These are more comments that we
have received from readers of this website blog:
Comment #1: “I read where George Potter claims that the great sea mentioned in
Ether 13 is the same body of water as the “sea in the wilderness” mentioned in
Ether 6, and that the account in the Ether record of building ships to cross a
sea is simply a more detailed description of the same event in Ether 6. What is
your take on this?” Kirby M.
Response: Potter claims that this event
is really what Biblical scholars call a “doublet,” which is the same event
being told more than once but each time from a different perspective or for a
different purpose. Richard Friedman (Who Wrote the Bible? Harper Collins,
1997) shows doublets used in the writing of the creation, in Moses getting
water from the stone, of God changing Jacob’s name, naming Isaac, and the Abrahamic
covenant. The problem is that the story of the Jaredites does not use doublets,
it is simply a chronological series of events that Moroni abridged and condensed
from the original writing.
In that abridgement, a series of events
took place:
1. The Lord agreed not to confound their
language (Ether 1:37);
2. The Lord met them (the Jaredites) in a valley
to the north (Ether 1:42);
3. From the valley they went into the
wilderness (Ether 2:6);
4. They built barges to cross “many
waters” (Ether 2:6);
5. They did not stop beyond the sea in the
wilderness (Ether 2:7);
6. They traveled to a great sea, where they
spent four years (Ether 2:13);
7. They built barges to cross the great sea
(Ether 2:16).
There is no repetition
involved in these events.
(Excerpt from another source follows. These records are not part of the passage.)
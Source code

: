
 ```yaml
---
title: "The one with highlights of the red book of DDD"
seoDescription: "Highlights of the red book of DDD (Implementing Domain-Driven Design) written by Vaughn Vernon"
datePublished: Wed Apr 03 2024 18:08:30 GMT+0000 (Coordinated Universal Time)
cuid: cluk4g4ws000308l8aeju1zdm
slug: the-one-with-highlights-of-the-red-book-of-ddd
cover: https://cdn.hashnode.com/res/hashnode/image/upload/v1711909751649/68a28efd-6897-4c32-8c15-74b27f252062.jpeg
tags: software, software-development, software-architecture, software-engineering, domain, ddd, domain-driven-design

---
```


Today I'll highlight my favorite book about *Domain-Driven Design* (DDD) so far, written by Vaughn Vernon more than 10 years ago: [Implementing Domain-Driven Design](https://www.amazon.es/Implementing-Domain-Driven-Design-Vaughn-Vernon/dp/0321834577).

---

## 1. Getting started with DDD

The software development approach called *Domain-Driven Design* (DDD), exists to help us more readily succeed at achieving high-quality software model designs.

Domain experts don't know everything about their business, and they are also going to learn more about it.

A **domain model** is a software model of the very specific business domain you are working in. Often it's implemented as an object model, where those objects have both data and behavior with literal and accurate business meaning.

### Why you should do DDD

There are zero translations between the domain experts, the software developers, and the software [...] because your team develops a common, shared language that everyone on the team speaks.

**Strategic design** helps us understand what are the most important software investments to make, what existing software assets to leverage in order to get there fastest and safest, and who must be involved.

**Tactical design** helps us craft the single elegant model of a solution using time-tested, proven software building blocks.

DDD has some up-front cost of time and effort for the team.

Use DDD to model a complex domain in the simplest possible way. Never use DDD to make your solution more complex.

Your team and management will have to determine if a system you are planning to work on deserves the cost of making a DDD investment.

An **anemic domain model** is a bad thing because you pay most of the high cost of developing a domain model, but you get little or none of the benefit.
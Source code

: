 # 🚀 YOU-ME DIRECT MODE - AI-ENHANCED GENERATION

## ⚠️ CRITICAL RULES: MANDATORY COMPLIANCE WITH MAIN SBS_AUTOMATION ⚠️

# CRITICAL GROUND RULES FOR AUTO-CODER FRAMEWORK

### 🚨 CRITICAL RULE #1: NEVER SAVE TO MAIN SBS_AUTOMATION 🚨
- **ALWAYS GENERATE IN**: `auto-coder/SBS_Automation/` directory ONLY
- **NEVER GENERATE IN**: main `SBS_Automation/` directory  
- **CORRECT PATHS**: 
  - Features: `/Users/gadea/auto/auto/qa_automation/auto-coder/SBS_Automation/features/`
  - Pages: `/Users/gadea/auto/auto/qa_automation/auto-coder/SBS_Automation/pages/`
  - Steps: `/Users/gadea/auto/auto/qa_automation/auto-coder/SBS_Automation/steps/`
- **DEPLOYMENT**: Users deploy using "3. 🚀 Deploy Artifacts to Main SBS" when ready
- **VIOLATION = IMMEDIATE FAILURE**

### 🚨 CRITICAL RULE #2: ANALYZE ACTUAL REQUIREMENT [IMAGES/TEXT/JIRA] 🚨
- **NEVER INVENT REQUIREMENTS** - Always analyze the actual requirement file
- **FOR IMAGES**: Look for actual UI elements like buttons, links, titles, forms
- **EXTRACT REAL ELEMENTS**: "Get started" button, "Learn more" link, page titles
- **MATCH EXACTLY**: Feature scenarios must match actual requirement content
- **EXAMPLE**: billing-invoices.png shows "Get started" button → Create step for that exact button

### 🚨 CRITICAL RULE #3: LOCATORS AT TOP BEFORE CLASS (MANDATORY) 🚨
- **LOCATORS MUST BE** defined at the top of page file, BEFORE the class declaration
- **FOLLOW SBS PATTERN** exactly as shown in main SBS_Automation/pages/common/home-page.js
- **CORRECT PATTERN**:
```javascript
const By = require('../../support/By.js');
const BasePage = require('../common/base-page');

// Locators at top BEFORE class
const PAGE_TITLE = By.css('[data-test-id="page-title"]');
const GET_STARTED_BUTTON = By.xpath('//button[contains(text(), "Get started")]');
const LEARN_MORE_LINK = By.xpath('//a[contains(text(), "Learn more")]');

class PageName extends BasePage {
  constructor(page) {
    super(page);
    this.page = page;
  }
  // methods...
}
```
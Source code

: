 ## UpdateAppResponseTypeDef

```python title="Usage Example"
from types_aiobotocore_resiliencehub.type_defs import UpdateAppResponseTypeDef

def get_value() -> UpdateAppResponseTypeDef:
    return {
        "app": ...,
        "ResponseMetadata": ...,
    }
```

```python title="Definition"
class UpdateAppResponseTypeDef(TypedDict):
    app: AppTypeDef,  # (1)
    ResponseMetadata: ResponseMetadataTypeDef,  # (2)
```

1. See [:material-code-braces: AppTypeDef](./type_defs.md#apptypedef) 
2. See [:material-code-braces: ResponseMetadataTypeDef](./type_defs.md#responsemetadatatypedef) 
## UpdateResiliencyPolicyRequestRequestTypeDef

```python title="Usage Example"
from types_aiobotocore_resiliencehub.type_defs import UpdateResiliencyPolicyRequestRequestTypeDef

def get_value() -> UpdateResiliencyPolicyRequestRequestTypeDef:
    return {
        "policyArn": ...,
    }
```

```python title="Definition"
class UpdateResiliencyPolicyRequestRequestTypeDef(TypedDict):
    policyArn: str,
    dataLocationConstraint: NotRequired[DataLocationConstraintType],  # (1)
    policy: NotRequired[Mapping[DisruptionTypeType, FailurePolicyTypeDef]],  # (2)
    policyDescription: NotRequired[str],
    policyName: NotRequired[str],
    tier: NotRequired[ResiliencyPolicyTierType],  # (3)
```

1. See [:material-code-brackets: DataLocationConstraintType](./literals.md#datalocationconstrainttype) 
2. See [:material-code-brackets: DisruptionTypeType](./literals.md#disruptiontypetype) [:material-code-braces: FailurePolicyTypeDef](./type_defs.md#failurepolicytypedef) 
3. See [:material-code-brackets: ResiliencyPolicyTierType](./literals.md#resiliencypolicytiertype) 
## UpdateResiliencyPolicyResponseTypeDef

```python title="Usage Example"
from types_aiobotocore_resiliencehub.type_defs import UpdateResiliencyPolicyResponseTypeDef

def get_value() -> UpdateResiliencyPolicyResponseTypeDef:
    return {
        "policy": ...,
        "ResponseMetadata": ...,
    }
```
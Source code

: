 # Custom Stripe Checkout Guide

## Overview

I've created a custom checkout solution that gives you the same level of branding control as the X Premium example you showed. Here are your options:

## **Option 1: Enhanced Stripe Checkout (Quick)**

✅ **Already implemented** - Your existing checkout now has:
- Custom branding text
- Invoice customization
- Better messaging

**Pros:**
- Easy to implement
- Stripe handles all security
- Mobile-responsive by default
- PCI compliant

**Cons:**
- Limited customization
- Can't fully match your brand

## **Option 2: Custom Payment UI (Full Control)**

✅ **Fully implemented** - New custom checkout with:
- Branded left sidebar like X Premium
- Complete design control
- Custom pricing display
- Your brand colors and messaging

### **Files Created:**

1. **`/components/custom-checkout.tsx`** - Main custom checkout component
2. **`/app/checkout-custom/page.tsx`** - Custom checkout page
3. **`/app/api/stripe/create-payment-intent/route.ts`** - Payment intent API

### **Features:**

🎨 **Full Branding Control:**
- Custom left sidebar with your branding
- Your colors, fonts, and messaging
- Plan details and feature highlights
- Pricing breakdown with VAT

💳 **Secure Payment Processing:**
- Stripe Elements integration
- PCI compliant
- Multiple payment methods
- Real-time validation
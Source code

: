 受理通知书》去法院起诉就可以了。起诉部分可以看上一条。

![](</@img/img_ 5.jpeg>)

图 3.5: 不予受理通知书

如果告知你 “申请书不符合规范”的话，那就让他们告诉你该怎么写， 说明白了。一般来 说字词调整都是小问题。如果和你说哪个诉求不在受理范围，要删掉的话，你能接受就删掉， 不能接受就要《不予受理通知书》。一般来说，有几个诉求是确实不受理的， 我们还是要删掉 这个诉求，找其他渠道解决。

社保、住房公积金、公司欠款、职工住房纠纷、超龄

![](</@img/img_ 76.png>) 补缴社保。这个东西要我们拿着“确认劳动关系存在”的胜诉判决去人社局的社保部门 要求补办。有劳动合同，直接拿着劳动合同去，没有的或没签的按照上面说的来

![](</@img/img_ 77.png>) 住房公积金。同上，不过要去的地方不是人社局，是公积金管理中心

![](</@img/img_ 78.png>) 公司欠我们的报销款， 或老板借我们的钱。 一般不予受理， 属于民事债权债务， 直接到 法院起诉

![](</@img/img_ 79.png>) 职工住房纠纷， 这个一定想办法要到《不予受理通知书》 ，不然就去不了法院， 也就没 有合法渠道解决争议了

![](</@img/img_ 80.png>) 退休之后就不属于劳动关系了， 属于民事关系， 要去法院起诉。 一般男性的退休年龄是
Moroni listed this sequence in their proper order
with no repetition involved or suggested. The sea in the wilderness is
different from the great sea and is called by a different “name” which provides
a different understanding. A sea in the wilderness could be one of several
things, but most likely an inlet sea, such as the Persian Gulf, which by the
way, was known anciently as “the sea above Akkad,” “Pars Sea” (Persian Sea),
“Ahmar Sea,” and even the “Red Sea“). At the time of the
Jaredites, the kingdom of Sumer had been established (in the 26th
century B.C., according to Juris Zarins, archaeologist and professor of the
Middle East), referred to as the Dilmun (Telmun), of which the earliest mention
of Dilmun is that of king Ur-Nanshe of Lagash, dated to 2300 B.C. (the time of
the Jaredites).
The Sea in the Wilderness would have been the Persian Sea (Persian Gulf), which would hve been encountered upon leaving Mesopotamia and crossing the "many waters"
The Dilmun controlled
eastern Arabia and monopolized trade in the region. It is possible that the
Lord did not want the Jaredites to have anything to do with this civilization,
which might have been a warring people, controlling the Persian Gulf at the
time, thus his injunction: “that
they should not stop beyond the sea in the wilderness,” but that “they should come
forth even unto the land of promise,” which lay beyond the great sea far to the
south.
The Jaredite line of march. 1) Leaving their homeland near Babylon, they 2) traveled north to the Valley of Nimrod, and when leaving there, 3) traveled down the unoccupied land near the foothills of the Zagros Mountains, then crossed the lakes, rivers, ponds, and wetlands of the Mesopotamia Marshes, 4) passed by the Sea in the Wilderness, and 5&6) traveled down the coastal area of the Persian Gulf along what became the Trading Road to the south to the area of Qatar, then 6&7) set out into the desert from water hole to water hole to 8) the area of Salalah beside the Great Sea (Sea of Arabia)
It should also be of
note that the Dilmun traded with Oman, also far to the south, and that the
western regions of the Gulf would have had roads or trails to send trade goods to
and from Oman along the seacoast of the Arabian Sea—what is likely called the
“Great Sea” in Ether (for more information, see the upcoming post “Jatredite Direction of Travel –
Part III – The Route the Jaredites Took”), which should be posted in about 4 or
5 days.
Comment #2: “You recently wrote that Sorenson said: “There were the Plates
of Zeniff." And then you added: “While there is no mention
of a Zeniff record, Zeniff plates, Plates of Zeniff, Record of Zeniff, when
Limhi reached Zarahemla, he had with him their records, plus the records of the
Jaredites (Mosiah 22:14). We can assume Zeniff started a record, but have no
way of knowing this. It seems obvious Noah would not have created a record of
his doings. So all we know is that Limhi had a record of his people.” My point
is, I must insist that we most certainly can know if Zeniff kept
a record! Mosiah 9:1 begins with "I, Zeniff....!" Sorenson comes up
with some real whoppers, but this is one whopper you definitely get to chalk up
to yourself. :)“ W.B.
Ziniff
(left); king Noah (center); king Limhi (right)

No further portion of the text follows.